[Devel] [PATCH 3/3] ploop: fixup FORCE_{FLUSH,FUA} handling

Maxim Patlasov mpatlasov at virtuozzo.com
Wed Jun 15 18:47:39 PDT 2016


Dima,

I agree that the ploop barrier code is broken in many ways, but I don't 
think the patch actually fixes it. I hope you would agree that 
completion of REQ_FUA guarantees only landing that particular bio to the 
disk; it says nothing about flushing previously submitted (and 
completed) bio-s and it is also possible that power outage may catch us 
when this REQ_FUA is already landed to the disk, but previous bio-s are 
not yet.

Hence, for RELOC_{A|S} requests we actually need something like that:

      RELOC_S: R1, W2, FLUSH:WB, WBI:FUA
      RELOC_A: R1, W2, FLUSH:WB, WBI:FUA, W1:NULLIFY:FUA

(i.e. we do need to flush all previously submitted data before starting 
to update BAT on disk)

not simply:

> RELOC_S: R1, W2, WBI:FUA
> RELOC_A: R1, W2, WBI:FUA, W1:NULLIFY:FUA

Also, the patch makes the meaning of PLOOP_REQ_FORCE_FUA and 
PLOOP_REQ_FORCE_FLUSH even more obscure than it used to be. I think we 
could remove them completely (along we that optimization delaying 
incoming FUA) and re-implement all this stuff from scratch:

1) The final "NULLIFY:FUA" is a peace of cake -- it's enough to set 
REQ_FUA in preq->req_rw before calling ->submit(preq)
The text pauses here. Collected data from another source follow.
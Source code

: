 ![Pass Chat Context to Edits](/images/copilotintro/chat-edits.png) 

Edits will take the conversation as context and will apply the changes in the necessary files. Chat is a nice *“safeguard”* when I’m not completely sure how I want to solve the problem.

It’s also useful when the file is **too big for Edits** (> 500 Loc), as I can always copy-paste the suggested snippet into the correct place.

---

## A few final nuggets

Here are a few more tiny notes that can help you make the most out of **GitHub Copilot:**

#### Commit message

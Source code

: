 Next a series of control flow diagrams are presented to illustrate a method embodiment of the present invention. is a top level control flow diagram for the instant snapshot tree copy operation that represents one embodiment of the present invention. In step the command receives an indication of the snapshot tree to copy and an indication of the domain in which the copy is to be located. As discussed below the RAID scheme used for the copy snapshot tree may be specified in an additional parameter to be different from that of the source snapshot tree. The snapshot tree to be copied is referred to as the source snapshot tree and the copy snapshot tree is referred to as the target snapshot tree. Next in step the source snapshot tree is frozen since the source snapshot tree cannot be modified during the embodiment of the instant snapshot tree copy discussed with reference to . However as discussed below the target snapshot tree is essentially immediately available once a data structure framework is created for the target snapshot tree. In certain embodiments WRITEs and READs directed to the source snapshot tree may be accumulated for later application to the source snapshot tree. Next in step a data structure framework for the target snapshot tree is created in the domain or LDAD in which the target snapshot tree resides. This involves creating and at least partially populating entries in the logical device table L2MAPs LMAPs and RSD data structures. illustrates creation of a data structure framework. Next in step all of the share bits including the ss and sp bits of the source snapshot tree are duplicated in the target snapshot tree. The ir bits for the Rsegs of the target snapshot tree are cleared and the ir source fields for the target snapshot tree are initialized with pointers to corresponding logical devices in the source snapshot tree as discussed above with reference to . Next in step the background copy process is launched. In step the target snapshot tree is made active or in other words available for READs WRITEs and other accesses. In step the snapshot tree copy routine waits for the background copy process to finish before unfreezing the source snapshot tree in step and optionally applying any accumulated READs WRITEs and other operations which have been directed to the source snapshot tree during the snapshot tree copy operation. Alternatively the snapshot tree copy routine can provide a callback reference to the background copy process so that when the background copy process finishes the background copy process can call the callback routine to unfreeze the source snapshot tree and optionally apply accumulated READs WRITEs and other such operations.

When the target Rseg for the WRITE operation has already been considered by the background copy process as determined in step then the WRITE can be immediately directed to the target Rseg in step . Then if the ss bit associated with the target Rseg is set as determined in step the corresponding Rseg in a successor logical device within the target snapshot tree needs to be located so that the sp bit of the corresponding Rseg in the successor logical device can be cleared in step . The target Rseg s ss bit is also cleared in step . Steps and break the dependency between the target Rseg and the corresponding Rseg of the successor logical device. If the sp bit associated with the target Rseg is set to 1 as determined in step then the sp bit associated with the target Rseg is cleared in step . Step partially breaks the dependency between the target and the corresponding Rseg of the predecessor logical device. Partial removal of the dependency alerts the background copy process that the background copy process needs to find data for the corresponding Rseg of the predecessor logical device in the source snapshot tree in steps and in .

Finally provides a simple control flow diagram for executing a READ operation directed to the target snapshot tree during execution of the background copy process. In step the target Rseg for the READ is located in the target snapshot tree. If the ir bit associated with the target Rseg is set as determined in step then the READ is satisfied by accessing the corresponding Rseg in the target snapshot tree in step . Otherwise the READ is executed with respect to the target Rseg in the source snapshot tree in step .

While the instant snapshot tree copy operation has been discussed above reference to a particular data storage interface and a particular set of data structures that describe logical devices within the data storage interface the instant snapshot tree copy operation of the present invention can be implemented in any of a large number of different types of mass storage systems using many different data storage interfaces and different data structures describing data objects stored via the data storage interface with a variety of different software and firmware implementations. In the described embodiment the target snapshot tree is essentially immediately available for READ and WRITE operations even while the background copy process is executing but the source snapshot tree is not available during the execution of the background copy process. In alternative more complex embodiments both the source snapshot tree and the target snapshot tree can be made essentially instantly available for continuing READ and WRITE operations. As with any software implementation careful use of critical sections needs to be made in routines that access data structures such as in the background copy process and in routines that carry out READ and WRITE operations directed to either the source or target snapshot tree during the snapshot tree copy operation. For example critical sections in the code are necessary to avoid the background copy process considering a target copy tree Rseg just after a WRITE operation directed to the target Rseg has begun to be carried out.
2) For "FLUSH:WB, WBI:FUA" it is actually enough to send bio updating 
BAT on disk as REQ_FLUSH|REQ_FUA -- we can specify it explicitly for 
RELOC_A|S in ploop_index_update and map_wb_complete

3) For that optimization delaying incoming FUA (what we do now if 
ploop_req_delay_fua_possible() returns true) we could introduce new 
ad-hoc PLOOP_IO_FLUSH_DELAYED enforcing REQ_FLUSH in ploop_index_update 
and map_wb_complete (the same thing as 2) above). And, yes, let's 
WARN_ON if we somehow missed its processing.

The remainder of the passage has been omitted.